El rescate de este texto, vuelto a publicar en la antología Voces recobradas: narrativa mexicana fuera del canon (UNAM, 2008), se debe a la investigación de Eder Elber Fabián. (ELA)
Hace por lo menos quince años, en un día de muertos, mi amigo Jorge me contó lo siguiente, que conservaba yo en borrador y pongo en limpio ahora que estoy desocupado, 12 de marzo de 1897.
Este manuscrito, como otros muy curiosos me lo encontré en los archivos de la biblioteca de mi padre, al estarla catalogando; acercándose el día de difuntos creí conveniente darla a la luz pública para solaz de los lectores de El Ilustrado. Ahí va la historia, sin quitarle un punto ni una coma.
Eran las once y media de la noche, cuando estuve bien arrellanado en el sofá, del primero de noviembre de 1880, víspera de la gran conmemoración de los fieles difuntos, que con tanta pompa celebran los pueblos católicos, y con especialidad en México, no tanto por su profundo sentimiento de piedad religiosa o por sincero y amoroso re- cuerdo de los que fueron, cuanto por la ocasión que se presenta de visitar los panteones y celebrar en ellos escandalosas orgías, en que el amor al aire libre, las enchiladas y el pulque ejercen las mismas funciones que en las fiestas religiosas de los pueblos cercanos a la capital. Pero mi historia, esta que voy a relatarles, es la que interesa.
Y, ¡qué diablos!, vacilo mucho en referirla, aunque sea en el seno de la confianza, porque se trata de un caso tan extraordinario, que si se hiciera público a muchos haría sonreír pero a los más los llenaría de espanto. Quizás no se creería, pero ya afirmo que es una verdad del tamaño de un templo, habiendo sido yo mismo en aquel cuadro nada menos que el segundo protagonista.
Eran pues las once y media de la noche del primero de noviembre del año de 1880, día de Todos Santos y por consecuencia víspera de las solemnidades funerarias en los panteones, cuando llegué a la casa de vecindad en donde ocupaba yo una modesta vivienda de dos piezas aunque confortables. Permítame hacerle de todo ello una pequeñísima descripción.
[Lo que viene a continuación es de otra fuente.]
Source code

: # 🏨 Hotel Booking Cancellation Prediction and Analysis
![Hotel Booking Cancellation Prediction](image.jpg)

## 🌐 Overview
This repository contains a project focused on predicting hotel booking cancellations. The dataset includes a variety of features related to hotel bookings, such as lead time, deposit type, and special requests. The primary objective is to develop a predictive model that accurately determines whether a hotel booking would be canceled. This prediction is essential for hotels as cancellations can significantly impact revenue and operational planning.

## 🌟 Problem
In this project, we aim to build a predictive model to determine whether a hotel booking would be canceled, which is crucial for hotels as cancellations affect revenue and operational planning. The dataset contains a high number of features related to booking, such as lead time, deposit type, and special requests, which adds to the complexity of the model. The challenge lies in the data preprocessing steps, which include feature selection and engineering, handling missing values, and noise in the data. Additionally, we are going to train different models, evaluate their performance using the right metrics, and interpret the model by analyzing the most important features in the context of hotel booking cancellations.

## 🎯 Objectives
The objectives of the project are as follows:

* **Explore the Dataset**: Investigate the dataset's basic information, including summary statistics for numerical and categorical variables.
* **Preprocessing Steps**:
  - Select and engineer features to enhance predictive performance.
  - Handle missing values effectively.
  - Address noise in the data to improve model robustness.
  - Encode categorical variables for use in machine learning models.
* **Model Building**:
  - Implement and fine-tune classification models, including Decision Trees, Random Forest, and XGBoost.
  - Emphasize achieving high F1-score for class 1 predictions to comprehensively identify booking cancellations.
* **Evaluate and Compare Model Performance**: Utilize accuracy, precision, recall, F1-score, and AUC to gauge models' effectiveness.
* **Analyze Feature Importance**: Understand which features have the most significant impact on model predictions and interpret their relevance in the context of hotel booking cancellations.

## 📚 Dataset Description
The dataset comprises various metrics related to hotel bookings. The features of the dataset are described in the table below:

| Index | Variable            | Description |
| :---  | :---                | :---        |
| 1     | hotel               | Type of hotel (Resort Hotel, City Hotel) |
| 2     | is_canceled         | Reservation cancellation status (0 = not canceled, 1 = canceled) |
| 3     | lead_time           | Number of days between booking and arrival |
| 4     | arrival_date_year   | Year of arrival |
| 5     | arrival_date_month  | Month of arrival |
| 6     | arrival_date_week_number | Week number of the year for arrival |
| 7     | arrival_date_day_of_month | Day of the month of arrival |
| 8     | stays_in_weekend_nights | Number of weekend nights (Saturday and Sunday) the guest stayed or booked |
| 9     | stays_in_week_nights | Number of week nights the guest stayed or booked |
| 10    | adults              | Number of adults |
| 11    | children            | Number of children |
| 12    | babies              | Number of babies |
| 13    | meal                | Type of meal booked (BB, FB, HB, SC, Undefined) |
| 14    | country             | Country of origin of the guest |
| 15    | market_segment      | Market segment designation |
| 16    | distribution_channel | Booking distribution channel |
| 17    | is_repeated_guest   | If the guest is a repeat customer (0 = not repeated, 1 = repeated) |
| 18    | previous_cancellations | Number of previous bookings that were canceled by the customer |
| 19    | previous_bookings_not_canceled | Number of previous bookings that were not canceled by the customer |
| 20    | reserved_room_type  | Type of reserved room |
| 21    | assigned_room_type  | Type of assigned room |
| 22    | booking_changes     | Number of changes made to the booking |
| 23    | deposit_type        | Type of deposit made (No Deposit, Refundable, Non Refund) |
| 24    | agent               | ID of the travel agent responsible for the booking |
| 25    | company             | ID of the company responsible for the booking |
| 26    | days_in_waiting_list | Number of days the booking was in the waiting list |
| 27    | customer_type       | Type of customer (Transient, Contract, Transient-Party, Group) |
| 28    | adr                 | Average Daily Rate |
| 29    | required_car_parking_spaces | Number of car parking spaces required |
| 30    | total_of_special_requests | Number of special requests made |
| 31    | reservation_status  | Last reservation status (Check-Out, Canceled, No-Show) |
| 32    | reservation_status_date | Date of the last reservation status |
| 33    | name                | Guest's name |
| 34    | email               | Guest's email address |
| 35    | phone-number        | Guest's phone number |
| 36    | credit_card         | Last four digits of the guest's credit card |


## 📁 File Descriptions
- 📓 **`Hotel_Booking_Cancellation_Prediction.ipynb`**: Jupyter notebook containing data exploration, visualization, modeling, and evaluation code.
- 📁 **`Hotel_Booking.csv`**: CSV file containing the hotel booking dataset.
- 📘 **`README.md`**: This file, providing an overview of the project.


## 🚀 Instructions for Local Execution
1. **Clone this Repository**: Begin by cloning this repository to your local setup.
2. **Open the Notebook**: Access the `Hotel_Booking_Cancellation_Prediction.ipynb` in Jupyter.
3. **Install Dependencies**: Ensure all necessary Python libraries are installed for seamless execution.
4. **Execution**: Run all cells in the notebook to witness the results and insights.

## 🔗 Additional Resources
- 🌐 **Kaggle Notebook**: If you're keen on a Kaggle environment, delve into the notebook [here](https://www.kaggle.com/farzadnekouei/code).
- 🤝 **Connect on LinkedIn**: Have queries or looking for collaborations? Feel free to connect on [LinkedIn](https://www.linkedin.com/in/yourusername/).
El caserón aquel en donde estaba mi vivienda se encuentra situado en la calle del Hospicio de San Nicolás, generalmente habitado dicho caserón por familias decentes, sin embargo de la fama que tenía, y no sé si tiene todavía, de cobijar espantos. Hacía tres meses ya que vivía allí, sin haber visto espanto alguno, pero sí muchos espantajos correspondientes al sexo que llaman bello y que allí formaba una espantable excepción de la regla.
Aquella gran casa de vecindad había sido en los buenos tiempos virreinales palacio del marqués de Zúñiga y mucho después de consumada la Independencia mexicana pasó a ser propiedad del general Montenegro, que murió allí sin conocerse el diagnóstico de la enfermedad. Sus herederos vendieron la finca a un judío alemán y éste, muy diestro en el arte de saber sacar dinero hasta de las piedras, dividió y subdividió el local en viviendas que rentaban desde ocho pesos hasta ciento cincuenta pesos mensuales. Él mismo se presentaba a cobrar los vencimientos y cuando algún inquilino se le retrasaba, ya podía habérselas con un tinterillo y el ejecutor, que siempre estaban a las órdenes del alemán.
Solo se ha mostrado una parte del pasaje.